Research Paper Title

Suicide in Older Adults.

Abstract

Suicide in older adults is a critical problem that nurses and other health professionals need to address.

Evidence-based interventions for prevention of late-life suicide are urgently needed, as well as increased availability of health care professionals with knowledge and skills to recognise suicide risks and intervene to provide effective care for this vulnerable population.

Reference

Sorrell, J.M. (2020) Suicide in Older Adults. Journal of Psychosocial Nursing and Mental Health Services. 58(1), pp.17-20. doi: 10.3928/02793695-20191218-04.

Health Policies: Consider the Direct & Indirect Cross-effects between Mental Health & Physical Health

Research Paper Title

The relationship between physical and mental health: A mediation analysis.

Background

There is a strong link between mental health and physical health, but little is known about the pathways from one to the other.

The researchers analyse the direct and indirect effects of past mental health on present physical health and past physical health on present mental health using lifestyle choices and social capital in a mediation framework.

Methods

They use data on 10,693 individuals aged 50 years and over from six waves (2002-2012) of the English Longitudinal Study of Ageing.

Mental health is measured by the Centre for Epidemiological Studies Depression Scale (CES) and physical health by the Activities of Daily Living (ADL).

Results

The researchers find significant direct and indirect effects for both forms of health, with indirect effects explaining 10% of the effect of past mental health on physical health and 8% of the effect of past physical health on mental health.
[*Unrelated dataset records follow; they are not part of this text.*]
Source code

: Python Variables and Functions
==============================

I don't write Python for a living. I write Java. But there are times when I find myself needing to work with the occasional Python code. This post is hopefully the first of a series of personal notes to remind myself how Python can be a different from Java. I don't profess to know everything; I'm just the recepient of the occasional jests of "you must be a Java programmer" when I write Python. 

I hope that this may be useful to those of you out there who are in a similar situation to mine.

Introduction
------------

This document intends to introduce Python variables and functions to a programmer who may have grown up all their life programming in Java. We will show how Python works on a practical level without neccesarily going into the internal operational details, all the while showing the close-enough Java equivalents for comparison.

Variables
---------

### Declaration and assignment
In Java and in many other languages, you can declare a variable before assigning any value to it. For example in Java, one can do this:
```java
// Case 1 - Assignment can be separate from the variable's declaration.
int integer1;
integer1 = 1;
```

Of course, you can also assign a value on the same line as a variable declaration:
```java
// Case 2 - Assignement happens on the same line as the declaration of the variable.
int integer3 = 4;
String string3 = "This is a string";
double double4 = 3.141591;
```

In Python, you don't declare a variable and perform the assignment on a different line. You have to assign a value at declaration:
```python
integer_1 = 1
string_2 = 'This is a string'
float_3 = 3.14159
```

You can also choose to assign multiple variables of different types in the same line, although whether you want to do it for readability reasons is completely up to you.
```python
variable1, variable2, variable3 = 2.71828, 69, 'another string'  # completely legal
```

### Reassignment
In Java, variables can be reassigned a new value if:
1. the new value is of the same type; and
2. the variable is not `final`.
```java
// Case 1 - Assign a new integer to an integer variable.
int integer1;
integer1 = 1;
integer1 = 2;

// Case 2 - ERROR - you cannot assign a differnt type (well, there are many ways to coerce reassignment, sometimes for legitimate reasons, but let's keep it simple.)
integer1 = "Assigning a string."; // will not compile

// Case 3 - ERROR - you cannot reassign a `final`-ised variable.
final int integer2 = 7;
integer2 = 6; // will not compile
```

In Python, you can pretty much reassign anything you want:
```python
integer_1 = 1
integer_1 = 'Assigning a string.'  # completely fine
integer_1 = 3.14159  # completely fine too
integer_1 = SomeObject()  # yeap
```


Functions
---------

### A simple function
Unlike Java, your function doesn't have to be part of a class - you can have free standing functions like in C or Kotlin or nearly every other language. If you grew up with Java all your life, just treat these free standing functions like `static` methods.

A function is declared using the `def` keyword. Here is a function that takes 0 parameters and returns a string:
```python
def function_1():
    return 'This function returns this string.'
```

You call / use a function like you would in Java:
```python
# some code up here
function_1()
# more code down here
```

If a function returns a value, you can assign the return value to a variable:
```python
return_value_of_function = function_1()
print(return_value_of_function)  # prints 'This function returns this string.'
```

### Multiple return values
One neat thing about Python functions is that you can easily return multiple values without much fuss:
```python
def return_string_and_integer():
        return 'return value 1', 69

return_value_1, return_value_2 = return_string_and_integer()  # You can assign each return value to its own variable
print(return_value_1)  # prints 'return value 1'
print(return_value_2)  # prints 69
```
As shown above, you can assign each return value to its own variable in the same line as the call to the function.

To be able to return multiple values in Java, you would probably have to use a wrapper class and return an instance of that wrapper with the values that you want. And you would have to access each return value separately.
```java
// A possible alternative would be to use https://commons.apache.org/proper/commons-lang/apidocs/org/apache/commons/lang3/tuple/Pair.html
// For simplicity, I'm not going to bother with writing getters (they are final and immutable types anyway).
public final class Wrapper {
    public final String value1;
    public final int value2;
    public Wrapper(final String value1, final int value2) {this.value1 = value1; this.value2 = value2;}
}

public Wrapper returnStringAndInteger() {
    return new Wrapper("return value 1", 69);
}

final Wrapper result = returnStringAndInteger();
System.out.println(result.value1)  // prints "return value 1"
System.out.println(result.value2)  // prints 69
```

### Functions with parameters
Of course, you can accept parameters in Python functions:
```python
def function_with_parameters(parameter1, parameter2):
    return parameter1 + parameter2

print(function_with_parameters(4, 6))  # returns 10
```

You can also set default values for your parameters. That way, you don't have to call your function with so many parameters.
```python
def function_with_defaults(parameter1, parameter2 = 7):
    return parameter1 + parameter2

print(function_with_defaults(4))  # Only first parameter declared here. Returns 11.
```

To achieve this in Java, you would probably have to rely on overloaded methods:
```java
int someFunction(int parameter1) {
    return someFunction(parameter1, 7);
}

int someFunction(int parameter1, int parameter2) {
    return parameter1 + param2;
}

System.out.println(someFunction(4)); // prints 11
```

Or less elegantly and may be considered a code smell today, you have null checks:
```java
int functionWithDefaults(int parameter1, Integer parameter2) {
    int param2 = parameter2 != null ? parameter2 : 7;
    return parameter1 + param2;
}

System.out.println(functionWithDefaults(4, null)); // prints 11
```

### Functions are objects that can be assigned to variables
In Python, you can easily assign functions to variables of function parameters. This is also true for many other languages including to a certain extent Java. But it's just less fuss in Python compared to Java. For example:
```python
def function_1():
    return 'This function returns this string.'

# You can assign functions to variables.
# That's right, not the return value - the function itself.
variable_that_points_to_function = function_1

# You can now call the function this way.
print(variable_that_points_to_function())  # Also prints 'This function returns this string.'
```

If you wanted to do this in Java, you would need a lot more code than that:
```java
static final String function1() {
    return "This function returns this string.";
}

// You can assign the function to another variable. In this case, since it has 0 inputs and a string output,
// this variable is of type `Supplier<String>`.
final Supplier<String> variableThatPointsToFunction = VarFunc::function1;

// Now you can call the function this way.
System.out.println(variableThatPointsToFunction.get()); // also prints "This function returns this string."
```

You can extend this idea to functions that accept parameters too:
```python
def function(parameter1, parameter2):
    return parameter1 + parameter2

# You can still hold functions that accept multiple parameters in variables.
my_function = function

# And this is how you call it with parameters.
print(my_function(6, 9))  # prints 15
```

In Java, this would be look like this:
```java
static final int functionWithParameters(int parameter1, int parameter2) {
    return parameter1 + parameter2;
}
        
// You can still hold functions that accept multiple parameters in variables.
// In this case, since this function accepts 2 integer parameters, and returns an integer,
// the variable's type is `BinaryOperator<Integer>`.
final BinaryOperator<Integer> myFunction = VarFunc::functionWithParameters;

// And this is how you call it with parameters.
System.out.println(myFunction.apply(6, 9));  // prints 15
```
Physical activity is the largest contributor to the indirect effects.

There are stronger indirect effects for males in mental health (9.9%) and for older age groups in mental health (13.6%) and in physical health (12.6%).

Conclusions

Health policies aiming at changing physical and mental health need to consider not only the direct cross-effects but also the indirect cross-effects between mental health and physical health.

Reference

Ohrnberger, J., Fichera, E. & Sutton, M. (2017) The relationship between physical and mental health: A mediation analysis. Social Science & Medicine (1982). 195, pp.42-49. doi: 10.1016/j.socscimed.2017.11.008. Epub 2017 Nov 8.